The purpose of this study is to:
1. Identify traffic clusters based on traffic indicators and spatial characteristics using the K-means algorithm in the city of Nasiriyah.
2. Develop a model based on the J48 decision tree to accurately classify traffic conditions and identify congestion levels (low, medium, high).
3. Evaluate the performance of the J48, Naive Bayes, and the RF algorithms with references to 10-fold cross-validation in order to select the most appropriate model to be used in the urban environment.
4. Providing an AI-based analysis tool to the city planners to help in the planning process, contributing ideas on proactive solutions to traffic, and setting priorities of interventions.
5. Offer a methodology framework, which could be used in related urban settings regarding traffic and spatial characteristics, in an effort to enable the dissemination of results and the expansion of its use.
4. Significance of the Study
The deficiency of AI-driven transport research within Iraqi cities is apparent, especially in the cities that use credible data and confirmed analytical frameworks.
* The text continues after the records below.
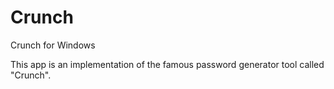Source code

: # Crunch
Crunch for Windows


This app is an implementation of the famous password generator tool called "Crunch". 
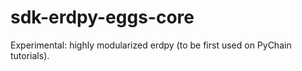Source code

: # sdk-erdpy-eggs-core
Experimental: highly modularized erdpy (to be first used on PyChain tutorials).
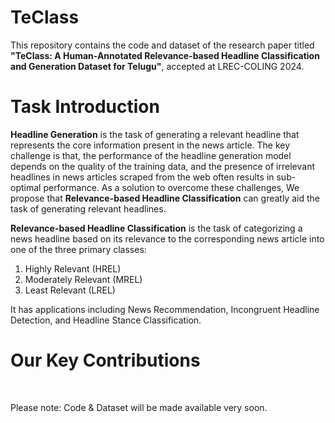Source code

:# TeClass

This repository contains the code and dataset of the research paper titled <b>"TeClass: A Human-Annotated Relevance-based Headline Classification and Generation Dataset for Telugu"</b>, accepted at LREC-COLING 2024.

# Task Introduction
**Headline Generation** is the task of generating a relevant headline that represents the core information present in the news article. The key challenge is that, the performance of the headline generation model depends on the quality of the training data, and the presence of irrelevant headlines in news articles scraped from the web often results in sub-optimal performance.
As a solution to overcome these challenges, We propose that <b>Relevance-based Headline Classification</b> can greatly aid the task of generating relevant headlines.

**Relevance-based Headline Classification​** is the task of categorizing a news headline based on its relevance to the corresponding news article​ into one of the three primary classes:
  1. Highly Relevant (HREL)
  2. Moderately Relevant​ (MREL)
  3. Least Relevant (LREL)
    
It has applications including News Recommendation, Incongruent Headline Detection​​, and Headline Stance Classification​.


# Our Key Contributions

​

Please note: Code & Dataset will be made available very soon.
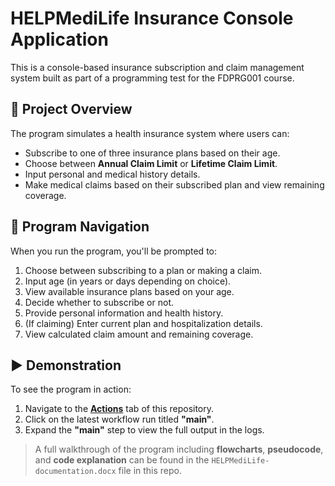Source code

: # HELPMediLife Insurance Console Application

This is a console-based insurance subscription and claim management system built as part of a programming test for the FDPRG001 course.

## 📌 Project Overview

The program simulates a health insurance system where users can:
- Subscribe to one of three insurance plans based on their age.
- Choose between **Annual Claim Limit** or **Lifetime Claim Limit**.
- Input personal and medical history details.
- Make medical claims based on their subscribed plan and view remaining coverage.

## 🧭 Program Navigation

When you run the program, you'll be prompted to:
1. Choose between subscribing to a plan or making a claim.
2. Input age (in years or days depending on choice).
3. View available insurance plans based on your age.
4. Decide whether to subscribe or not.
5. Provide personal information and health history.
6. (If claiming) Enter current plan and hospitalization details.
7. View calculated claim amount and remaining coverage.

## ▶️ Demonstration 

To see the program in action:

1. Navigate to the **[Actions](../../actions)** tab of this repository.
2. Click on the latest workflow run titled **"main"**.
3. Expand the **"main"** step to view the full output in the logs.

> A full walkthrough of the program including **flowcharts**, **pseudocode**, and **code explanation** can be found in the `HELPMediLife-documentation.docx` file in this repo.
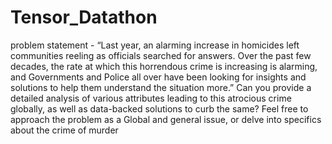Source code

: # Tensor_Datathon
problem statement - “Last year, an alarming increase in homicides left communities reeling as officials searched for answers. Over the past few decades, the rate at which this horrendous crime is increasing is alarming, and Governments and Police all over have been looking for insights and solutions to help them understand the situation more.” Can you provide a detailed analysis of various attributes leading to this atrocious crime globally, as well as data-backed solutions to curb the same? Feel free to approach the problem as a Global and general issue, or delve into specifics about the crime of murder 
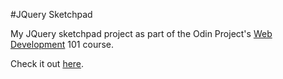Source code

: #JQuery Sketchpad

My JQuery sketchpad project as part of the Odin Project's [Web Development](http://www.theodinproject.com/courses/web-development-101/lessons/javascript-and-jquery) 101 course.

Check it out [here](https://clormor.github.io/sketchpad/).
Such a gap creates the necessity to conduct additional research in this direction.
As transport systems are becoming more complex, Analytical methods are required that provide finer and data-oriented information as compared to the conventional monitoring techniques.
The quality of decision-making in complex urban scenarios is enhanced by machine learning algorithms’ capacity to handle data that fluctuates across time and space.
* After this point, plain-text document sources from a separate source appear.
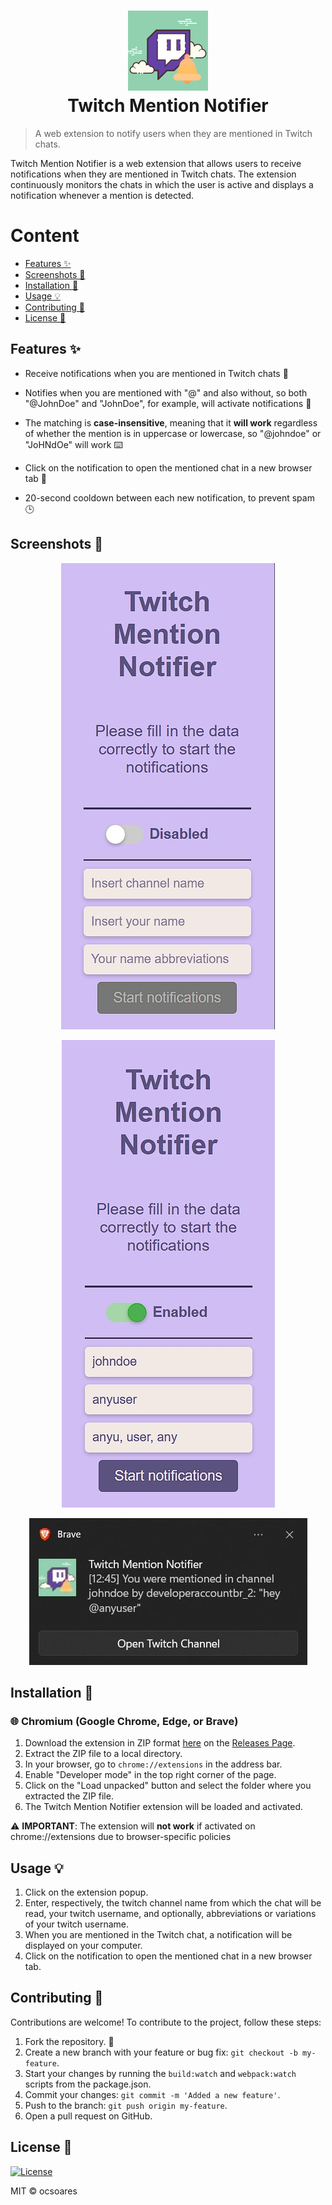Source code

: <h1 align="center">
  <img src="https://raw.githubusercontent.com/ocsoares/Twitch-Mention-Notifier/master/public/icons/twitch-icon_128.png" alt="Twitch Mention Notifier">
  <br />
  Twitch Mention Notifier
  <br />
</h1>

> A web extension to notify users when they are mentioned in Twitch chats.

Twitch Mention Notifier is a web extension that allows users to receive notifications when they are mentioned in Twitch chats. The extension continuously monitors the chats in which the user is active and displays a notification whenever a mention is detected.

# Content

-   [Features ✨](#features-)
-   [Screenshots 📸](#screenshots-)
-   [Installation 🚀](#installation-)
-   [Usage 💡](#usage-)
-   [Contributing 🤝](#contributing-)
-   [License 📄](#license-)

## Features ✨

-   Receive notifications when you are mentioned in Twitch chats 🔔

-   Notifies when you are mentioned with "@" and also without, so both "@JohnDoe" and "JohnDoe", for example, will activate notifications 💬

-   The matching is **case-insensitive**, meaning that it **will work** regardless of whether the mention is in uppercase or lowercase, so "@johndoe" or "JoHNdOe" will work ⌨️

-   Click on the notification to open the mentioned chat in a new browser tab 📢

-   20-second cooldown between each new notification, to prevent spam 🕒

## Screenshots 📸

<p align="center">
  <img src="https://raw.githubusercontent.com/ocsoares/twitch-mention-notifier/master/images/twitch-ext-popup-disabled.jpg" alt="Disabled Popup">
</p>

<p align="center">
  <img src="https://raw.githubusercontent.com/ocsoares/twitch-mention-notifier/master/images/twitch-ext-popup-activated.jpg" alt="Activated Popup">
</p>

<p align="center">
  <img src="https://raw.githubusercontent.com/ocsoares/twitch-mention-notifier/master/images/twitch-ext-notification.jpg" alt="Notification">
</p>

## Installation 🚀

### 🌐 Chromium (Google Chrome, Edge, or Brave)

1. Download the extension in ZIP format [here](https://github.com/ocsoares/Twitch-Mention-Notifier/releases/latest) on the [Releases Page](https://github.com/ocsoares/Twitch-Mention-Notifier/releases).
2. Extract the ZIP file to a local directory.
3. In your browser, go to `chrome://extensions` in the address bar.
4. Enable "Developer mode" in the top right corner of the page.
5. Click on the "Load unpacked" button and select the folder where you extracted the ZIP file.
6. The Twitch Mention Notifier extension will be loaded and activated.

⚠️ **IMPORTANT**: The extension will **not work** if activated on chrome://extensions due to browser-specific policies

## Usage 💡

1. Click on the extension popup.
2. Enter, respectively, the twitch channel name from which the chat will be read, your twitch username, and optionally, abbreviations or variations of your twitch username.
3. When you are mentioned in the Twitch chat, a notification will be displayed on your computer.
4. Click on the notification to open the mentioned chat in a new browser tab.

## Contributing 🤝

Contributions are welcome! To contribute to the project, follow these steps:

1. Fork the repository. 🍴
2. Create a new branch with your feature or bug fix: `git checkout -b my-feature`.
3. Start your changes by running the `build:watch` and `webpack:watch` scripts from the package.json.
4. Commit your changes: `git commit -m 'Added a new feature'`.
5. Push to the branch: `git push origin my-feature`.
6. Open a pull request on GitHub.

## License 📄

[![License](https://img.shields.io/badge/license-MIT-blue.svg)](https://github.com/ocsoares/Twitch-Mention-Notifier/blob/master/LICENSE)

MIT © ocsoares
Through proactive traffic analysis, the study provides insights that may support efforts to enhance traffic efficiency and align with broader smart-city development trends.
5. Methodology
The research employed a hybrid technique consisting of three interconnected phases. A device with an Intel Core i7 processor, 16GB RAM, Windows 10, Python software (with Scikit-learn and Pandas libraries), and Weka 3.9.6 software for classification and cross-validation (10-fold cross-validation) was used to implement each model. Using the K-Means technique, an exploratory study was carried out to identify natural groupings in the data. Before the K-means method was applied, the Min-Max Normalization process was applied to all continuous variables in order to reduce the impact of different measurement units and provide higher accuracy in cluster identification. The aim variable (traffic level) was created in the second phase using the characteristics of each cluster. The third stage of supervised classification, or supervised learning, employed three models: J48, Naive Bayes, and RF. Comparing performance and identifying the best model was the goal. Figure 1 provides an overview of the methodology’s interconnected phases.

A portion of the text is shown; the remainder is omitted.